Supplied data:

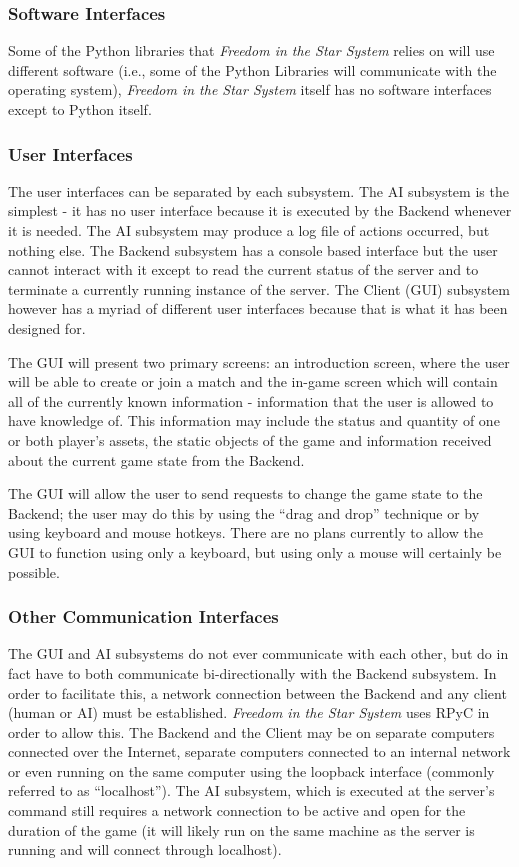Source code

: \documentclass[twoside,letterpaper]{article}
\begin{document}
\subsubsection{Software Interfaces}
Some of the Python libraries that \textit{Freedom in the Star System} relies on will use different software (i.e., some of the Python Libraries will communicate with the operating system), \textit{Freedom in the Star System} itself has no software interfaces except to Python itself.

\subsubsection{User Interfaces}
The user interfaces can be separated by each subsystem.  The AI subsystem is the simplest - it has no user interface because it is executed by the Backend whenever it is needed.  The AI subsystem may produce a log file of actions occurred, but nothing else.  The Backend subsystem has a console based interface but the user cannot interact with it except to read the current status of the server and to terminate a currently running instance of the server.  The Client (GUI) subsystem however has a myriad of different user interfaces because that is what it has been designed for.  

The GUI will present two primary screens: an introduction screen, where the user will be able to create or join a match and the in-game screen which will contain all of the currently known information - information that the user is allowed to have knowledge of.  This information may include the status and quantity of one or both player's assets, the static objects of the game and information received about the current game state from the Backend.

The GUI will allow the user to send requests to change the game state to the Backend; the user may do this by using the ``drag and drop'' technique or by using keyboard and mouse hotkeys.  There are no plans currently to allow the GUI to function using only a keyboard, but using only a mouse will certainly be possible.

\subsubsection{Other Communication Interfaces}
The GUI and AI subsystems do not ever communicate with each other, but do in fact have to both communicate bi-directionally with the Backend subsystem.  In order to facilitate this, a network connection between the Backend and any client (human or AI) must be established.  \textit{Freedom in the Star System} uses RPyC in order to allow this.  The Backend and the Client may be on separate computers connected over the Internet, separate computers connected to an internal network or even running on the same computer using the loopback interface (commonly referred to as ``localhost'').  The AI subsystem, which is executed at the server's command still requires a network connection to be active and open for the duration of the game (it will likely run on the same machine as the server is running and will connect through localhost).
\end{document}
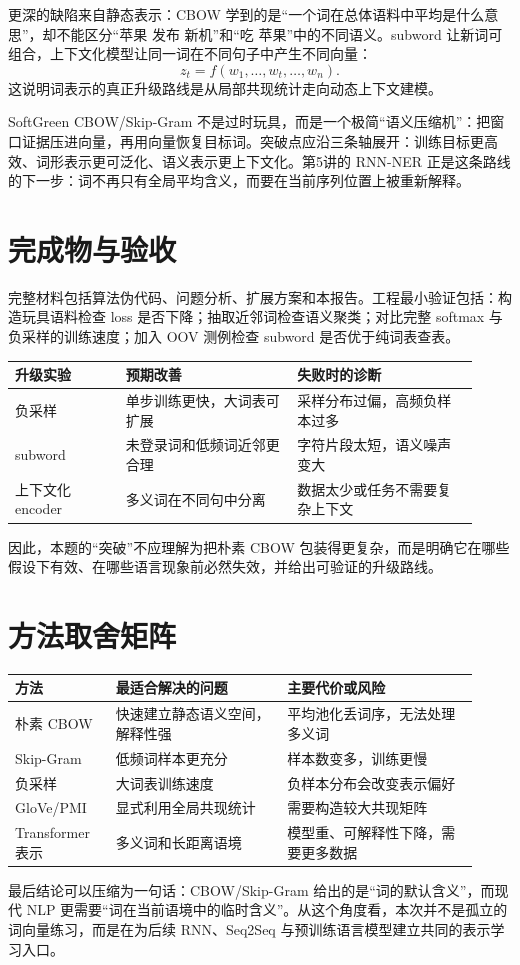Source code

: \documentclass[UTF8,10pt,a4paper,fontset=none]{ctexart}
\begin{document}
更深的缺陷来自静态表示：CBOW 学到的是“一个词在总体语料中平均是什么意思”，却不能区分“苹果 发布 新机”和“吃 苹果”中的不同语义。subword 让新词可组合，上下文化模型让同一词在不同句子中产生不同向量：
\[
z_t=f(w_1,\ldots,w_t,\ldots,w_n).
\]
这说明词表示的真正升级路线是从局部共现统计走向动态上下文建模。

\begin{note}[创新性判断]{SoftGreen}
CBOW/Skip-Gram 不是过时玩具，而是一个极简“语义压缩机”：把窗口证据压进向量，再用向量恢复目标词。突破点应沿三条轴展开：训练目标更高效、词形表示更可泛化、语义表示更上下文化。第5讲的 RNN-NER 正是这条路线的下一步：词不再只有全局平均含义，而要在当前序列位置上被重新解释。
\end{note}

\section{完成物与验收}
完整材料包括算法伪代码、问题分析、扩展方案和本报告。工程最小验证包括：构造玩具语料检查 loss 是否下降；抽取近邻词检查语义聚类；对比完整 softmax 与负采样的训练速度；加入 OOV 测例检查 subword 是否优于纯词表查表。

\small
\begin{tabular}{@{}p{0.22\linewidth}p{0.34\linewidth}p{0.36\linewidth}@{}}
\toprule
升级实验 & 预期改善 & 失败时的诊断 \\
\midrule
负采样 & 单步训练更快，大词表可扩展 & 采样分布过偏，高频负样本过多 \\
subword & 未登录词和低频词近邻更合理 & 字符片段太短，语义噪声变大 \\
上下文化 encoder & 多义词在不同句中分离 & 数据太少或任务不需要复杂上下文 \\
\bottomrule
\end{tabular}
\normalsize

因此，本题的“突破”不应理解为把朴素 CBOW 包装得更复杂，而是明确它在哪些假设下有效、在哪些语言现象前必然失效，并给出可验证的升级路线。

\section{方法取舍矩阵}
\small
\begin{tabular}{@{}p{0.2\linewidth}p{0.34\linewidth}p{0.38\linewidth}@{}}
\toprule
方法 & 最适合解决的问题 & 主要代价或风险 \\
\midrule
朴素 CBOW & 快速建立静态语义空间，解释性强 & 平均池化丢词序，无法处理多义词 \\
Skip-Gram & 低频词样本更充分 & 样本数变多，训练更慢 \\
负采样 & 大词表训练速度 & 负样本分布会改变表示偏好 \\
GloVe/PMI & 显式利用全局共现统计 & 需要构造较大共现矩阵 \\
Transformer 表示 & 多义词和长距离语境 & 模型重、可解释性下降，需要更多数据 \\
\bottomrule
\end{tabular}
\normalsize

最后结论可以压缩为一句话：CBOW/Skip-Gram 给出的是“词的默认含义”，而现代 NLP 更需要“词在当前语境中的临时含义”。从这个角度看，本次并不是孤立的词向量练习，而是在为后续 RNN、Seq2Seq 与预训练语言模型建立共同的表示学习入口。
\end{document}

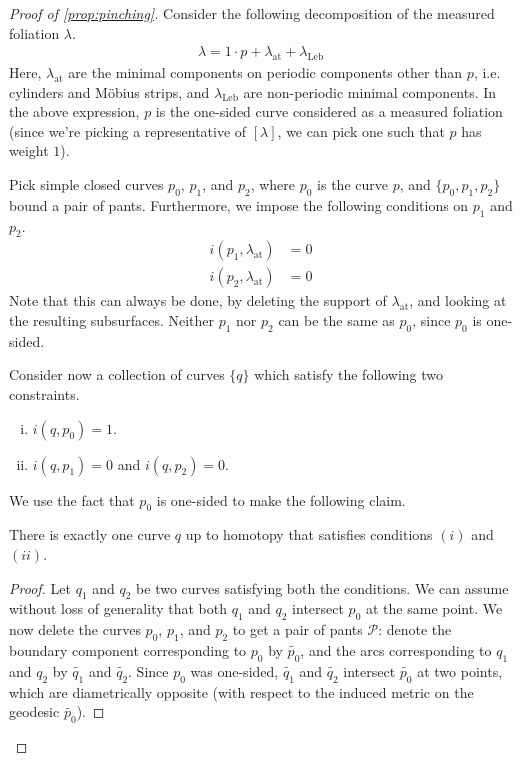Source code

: \documentclass[12pt, reqno]{amsart}
\begin{document}
\begin{proof}[Proof of \autoref{prop:pinching}]
  Consider the following decomposition of the measured foliation $\lambda$.
  \begin{align*}
    \lambda = 1 \cdot p + \lambda_{\mathrm{at}} + \lambda_{\mathrm{Leb}}
  \end{align*}
  Here, $\lambda_{\mathrm{at}}$ are the minimal components on periodic components other than $p$, i.e. cylinders and Möbius strips, and $\lambda_{\mathrm{Leb}}$ are non-periodic minimal components.
  In the above expression, $p$ is the one-sided curve considered as a measured foliation (since we're picking a representative of $[\lambda]$, we can pick one such that $p$ has weight $1$).

  Pick simple closed curves $p_0$, $p_1$, and $p_2$, where $p_0$ is the curve $p$, and $\{p_0, p_1, p_2\}$ bound a pair of pants.
  Furthermore, we impose the following conditions on $p_1$ and $p_2$.
  \begin{align*}
    i(p_1, \lambda_{\mathrm{at}}) &= 0 \\
    i(p_2, \lambda_{\mathrm{at}}) &= 0
  \end{align*}
  Note that this can always be done, by deleting the support of $\lambda_{\mathrm{at}}$, and looking at the resulting subsurfaces.
  Neither $p_1$ nor $p_2$ can be the same as $p_0$, since $p_0$ is one-sided.

  Consider now a collection of curves $\{q\}$ which satisfy the following two constraints.
  \begin{enumerate}[(i)]
  \item $i(q, p_0) = 1$.
  \item $i(q, p_1) = 0$ and $i(q, p_2) = 0$.
  \end{enumerate}
  We use the fact that $p_0$ is one-sided to make the following claim.
  \begin{claim}
    \label{claim:one-sided-rigidity}
    There is exactly one curve $q$ up to homotopy that satisfies conditions $(i)$ and $(ii)$.
  \end{claim}
  \begin{proof}
    Let $q_1$ and $q_2$ be two curves satisfying both the conditions.
    We can assume without loss of generality that both $q_1$ and $q_2$ intersect $p_0$ at the same point.
    We now delete the curves $p_0$, $p_1$, and $p_2$ to get a pair of pants $\mathcal{P}$: denote the boundary component corresponding to $p_0$ by $\widetilde{p_0}$, and the arcs corresponding to $q_1$ and $q_2$ by $\widetilde{q_1}$ and $\widetilde{q_2}$.
    Since $p_0$ was one-sided, $\widetilde{q_1}$ and $\widetilde{q_2}$ intersect $\widetilde{p_0}$ at two points, which are diametrically opposite (with respect to the induced metric on the geodesic $\widetilde{p_0}$).


\end{proof}
\end{proof}
\end{document}
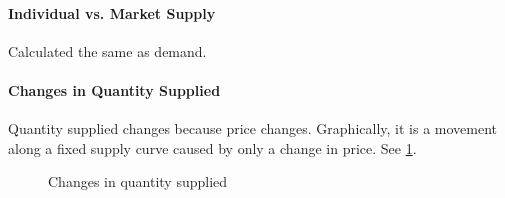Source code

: \paragraph{Individual vs. Market Supply}
Calculated the same as demand.

\paragraph{Changes in Quantity Supplied} Quantity supplied changes because price changes. Graphically, it is a movement along a fixed supply curve caused by only a change in price. See \cref{fig:changes_in_quantity_supplied}.
\begin{figure}[ht]
	\centering
	\caption{Changes in quantity supplied}
	\label{fig:changes_in_quantity_supplied}
\end{figure}


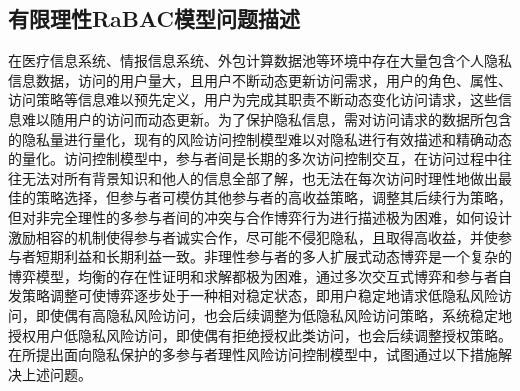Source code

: \subsection{有限理性RaBAC模型问题描述}
\label{subsec:issues}
在医疗信息系统、情报信息系统、外包计算数据池等环境中存在大量包含个人隐私信息数据，访问的用户量大，且用户不断动态更新访问需求，用户的角色、属性、访问策略等信息难以预先定义，用户为完成其职责不断动态变化访问请求，这些信息难以随用户的访问而动态更新。为了保护隐私信息，需对访问请求的数据所包含的隐私量进行量化，现有的风险访问控制模型难以对隐私进行有效描述和精确动态的量化。访问控制模型中，参与者间是长期的多次访问控制交互，在访问过程中往往无法对所有背景知识和他人的信息全部了解，也无法在每次访问时理性地做出最佳的策略选择，但参与者可模仿其他参与者的高收益策略，调整其后续行为策略，但对非完全理性的多参与者间的冲突与合作博弈行为进行描述极为困难，如何设计激励相容的机制使得参与者诚实合作，尽可能不侵犯隐私，且取得高收益，并使参与者短期利益和长期利益一致。非理性参与者的多人扩展式动态博弈是一个复杂的博弈模型，均衡的存在性证明和求解都极为困难，通过多次交互式博弈和参与者自发策略调整可使博弈逐步处于一种相对稳定状态，即用户稳定地请求低隐私风险访问，即使偶有高隐私风险访问，也会后续调整为低隐私风险访问策略，系统稳定地授权用户低隐私风险访问，即使偶有拒绝授权此类访问，也会后续调整授权策略。
在所提出面向隐私保护的多参与者理性风险访问控制模型中，试图通过以下措施解决上述问题。
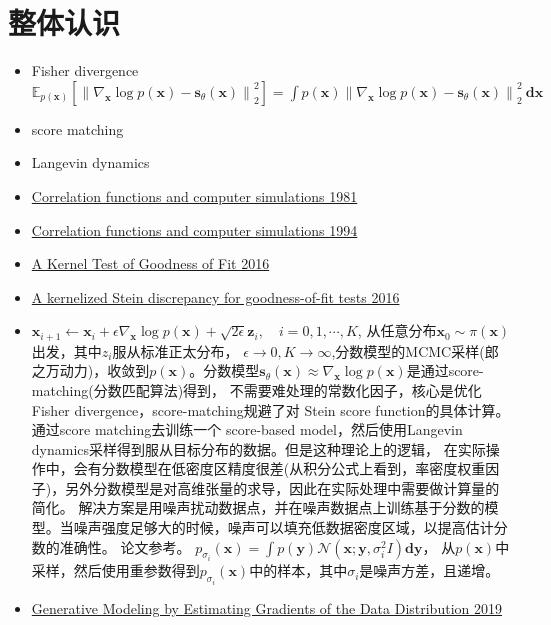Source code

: \section{整体认识}
\begin{itemize}
  \item  Fisher divergence $\mathbb{E}_{p(\mathbf{x})}\left[\left\|\nabla_{\mathbf{x}} \log p(\mathbf{x})-\mathbf{s}_\theta(\mathbf{x})\right\|_2^2\right]=\int p(\mathbf{x})\left\|\nabla_{\mathbf{x}} \log p(\mathbf{x})-\mathbf{s}_\theta(\mathbf{x})\right\|_2^2 \mathbf{~d} \mathbf{x}$
  \item score matching
  \item  Langevin dynamics
  \item \href{c}{Correlation functions and computer simulations 1981}
  \item \href{c}{Correlation functions and computer simulations 1994}
  \item \href{c}{A Kernel Test of Goodness of Fit 2016}
  \item \href{c}{A kernelized Stein discrepancy for goodness-of-fit tests 2016}
  \item $\mathbf{x}_{i+1} \leftarrow \mathbf{x}_i+\epsilon \nabla_{\mathbf{x}} \log p(\mathbf{x})+\sqrt{2 \epsilon} \mathbf{z}_i, \quad i=0,1, \cdots, K$, 从任意分布$\mathbf{x}_0 \sim \pi(\mathbf{x})$出发，其中$z_i$服从标准正太分布，
  $\epsilon \rightarrow 0, K \rightarrow \infty$,分数模型的MCMC采样(郎之万动力)，收敛到$p(\mathbf{x})$。分数模型$\mathbf{s}_\theta(\mathbf{x}) \approx \nabla_{\mathbf{x}} \log p(\mathbf{x})$是通过score-matching(分数匹配算法)得到，
  不需要难处理的常数化因子，核心是优化Fisher divergence，score-matching规避了对 Stein score function的具体计算。
  通过score matching去训练一个 score-based model，然后使用Langevin dynamics采样得到服从目标分布的数据。但是这种理论上的逻辑，
  在实际操作中，会有分数模型在低密度区精度很差(从积分公式上看到，率密度权重因子)，另外分数模型是对高维张量的求导，因此在实际处理中需要做计算量的简化。
  解决方案是用噪声扰动数据点，并在噪声数据点上训练基于分数的模型。当噪声强度足够大的时候，噪声可以填充低数据密度区域，以提高估计分数的准确性。
  论文参考。
  $p_{\sigma_i}(\mathbf{x})=\int p(\mathbf{y}) \mathcal{N}\left(\mathbf{x} ; \mathbf{y}, \sigma_i^2 I\right) \mathbf{d} \mathbf{y}$，
  从$p(\mathbf{x})$中采样，然后使用重参数得到$p_{\sigma_i}(\mathbf{x})$中的样本，其中$\sigma_i$是噪声方差，且递增。
  \item \href{c}{Generative Modeling by Estimating Gradients of the Data Distribution 2019}

\end{itemize}

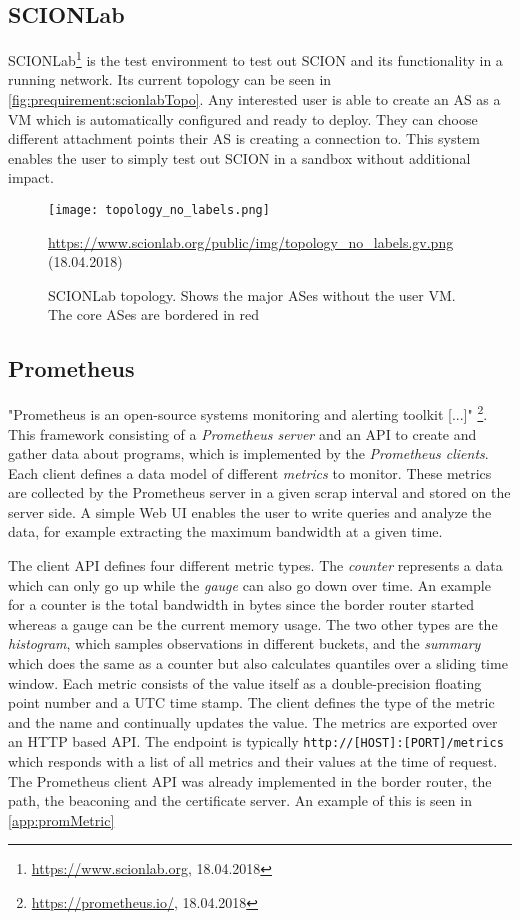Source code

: \documentclass[thesis.tex]{subfiles}
\begin{document}
\subsection{SCIONLab}

SCIONLab\footnote{\url{https://www.scionlab.org}, 18.04.2018} is the test environment to test out SCION and its functionality in a running network. Its current topology can be seen in \autoref{fig:prequirement:scionlabTopo}. Any interested user is able to create an AS as a VM which is automatically configured and ready to deploy. They can choose different attachment points their AS is creating a connection to. This system enables the user to simply test out SCION in a sandbox without additional impact.

\begin{figure}
	\centering
	\texttt{[image: topology\_no\_labels.png]}
	\caption*{\tiny{\url{https://www.scionlab.org/public/img/topology_no_labels.gv.png} (18.04.2018)}}
	\caption{SCIONLab topology. Shows the major ASes without the user VM. The core ASes are bordered in red}
	\label{fig:prequirement:scionlabTopo}
\end{figure}

\subsection{Prometheus} 

"Prometheus is an open-source systems monitoring and alerting toolkit [...]" \footnote{\url{https://prometheus.io/}, 18.04.2018}. This framework consisting of a \textit{Prometheus server} and an API to create and gather data about programs, which is implemented by the \textit{Prometheus clients}. Each client defines a data model of different \textit{metrics} to monitor. These metrics are collected by the Prometheus server in a given scrap interval and stored on the server side. A simple Web UI enables the user to write queries and analyze the data, for example extracting the maximum bandwidth at a given time.

The client API defines four different metric types. The \textit{counter} represents a data which can only go up while the \textit{gauge} can also go down over time. An example for a counter is the total bandwidth in bytes since the border router started whereas a gauge can be the current memory usage. The two other types are the \textit{histogram}, which samples observations in different buckets, and the \textit{summary} which does the same as a counter but also calculates quantiles over a sliding time window. Each metric consists of the value itself as a double-precision floating point number and a UTC time stamp. The client defines the type of the metric and the name and continually updates the value. The metrics are exported over an HTTP based API. The endpoint is typically {\lstinline|http://[HOST]:[PORT]/metrics|} which responds with a list of all metrics and their values at the time of request. The Prometheus client API was already implemented in the border router, the path, the beaconing and the certificate server. An example of this is seen in \autoref{app:promMetric}
\end{document}
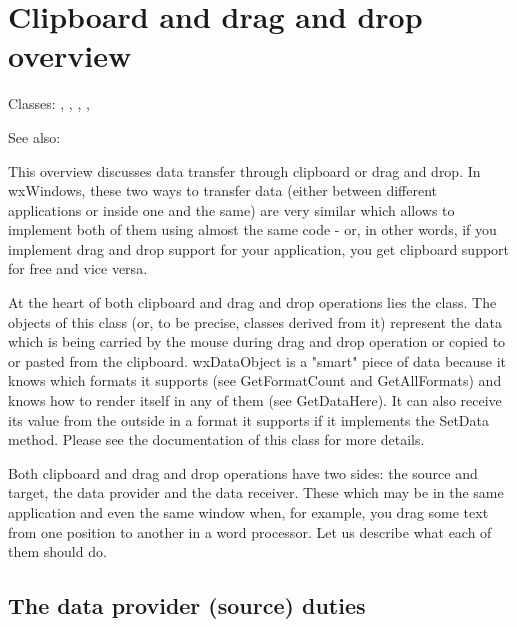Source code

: 
\section{Clipboard and drag and drop overview}\label{wxdndoverview}

Classes: ,
 ,
 ,
 ,

See also: 

This overview discusses data transfer through clipboard or drag and drop. In
wxWindows, these two ways to transfer data (either between different
applications or inside one and the same) are very similar which allows to
implement both of them using almost the same code - or, in other
words, if you implement drag and drop support for your application, you get
clipboard support for free and vice versa.

At the heart of both clipboard and drag and drop operations lies the 
 class. The objects of this class (or, to
be precise, classes derived from it) represent the data which is being carried
by the mouse during drag and drop operation or copied to or pasted from the
clipboard. wxDataObject is a "smart" piece of data because it knows which
formats it supports (see GetFormatCount and GetAllFormats) and knows how to
render itself in any of them (see GetDataHere). It can also receive its value
from the outside in a format it supports if it implements the SetData method.
Please see the documentation of this class for more details.

Both clipboard and drag and drop operations have two sides: the source and
target, the data provider and the data receiver. These which may be in the same
application and even the same window when, for example, you drag some text from
one position to another in a word processor. Let us describe what each of them
should do.

\subsection{The data provider (source) duties}\label{wxdataobjectsource}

What is being asked: Could you transcribe exactly the lines from the start of the records through the line containing "The GUI will present", both ends included, leaving the pictures out?

Answer space:
Source code

: \documentclass[twoside,letterpaper]{article}
\begin{document}
\subsubsection{Software Interfaces}
Some of the Python libraries that \textit{Freedom in the Star System} relies on will use different software (i.e., some of the Python Libraries will communicate with the operating system), \textit{Freedom in the Star System} itself has no software interfaces except to Python itself.

\subsubsection{User Interfaces}
The user interfaces can be separated by each subsystem.  The AI subsystem is the simplest - it has no user interface because it is executed by the Backend whenever it is needed.  The AI subsystem may produce a log file of actions occurred, but nothing else.  The Backend subsystem has a console based interface but the user cannot interact with it except to read the current status of the server and to terminate a currently running instance of the server.  The Client (GUI) subsystem however has a myriad of different user interfaces because that is what it has been designed for.  

The GUI will present two primary screens: an introduction screen, where the user will be able to create or join a match and the in-game screen which will contain all of the currently known information - information that the user is allowed to have knowledge of.  This information may include the status and quantity of one or both player's assets, the static objects of the game and information received about the current game state from the Backend.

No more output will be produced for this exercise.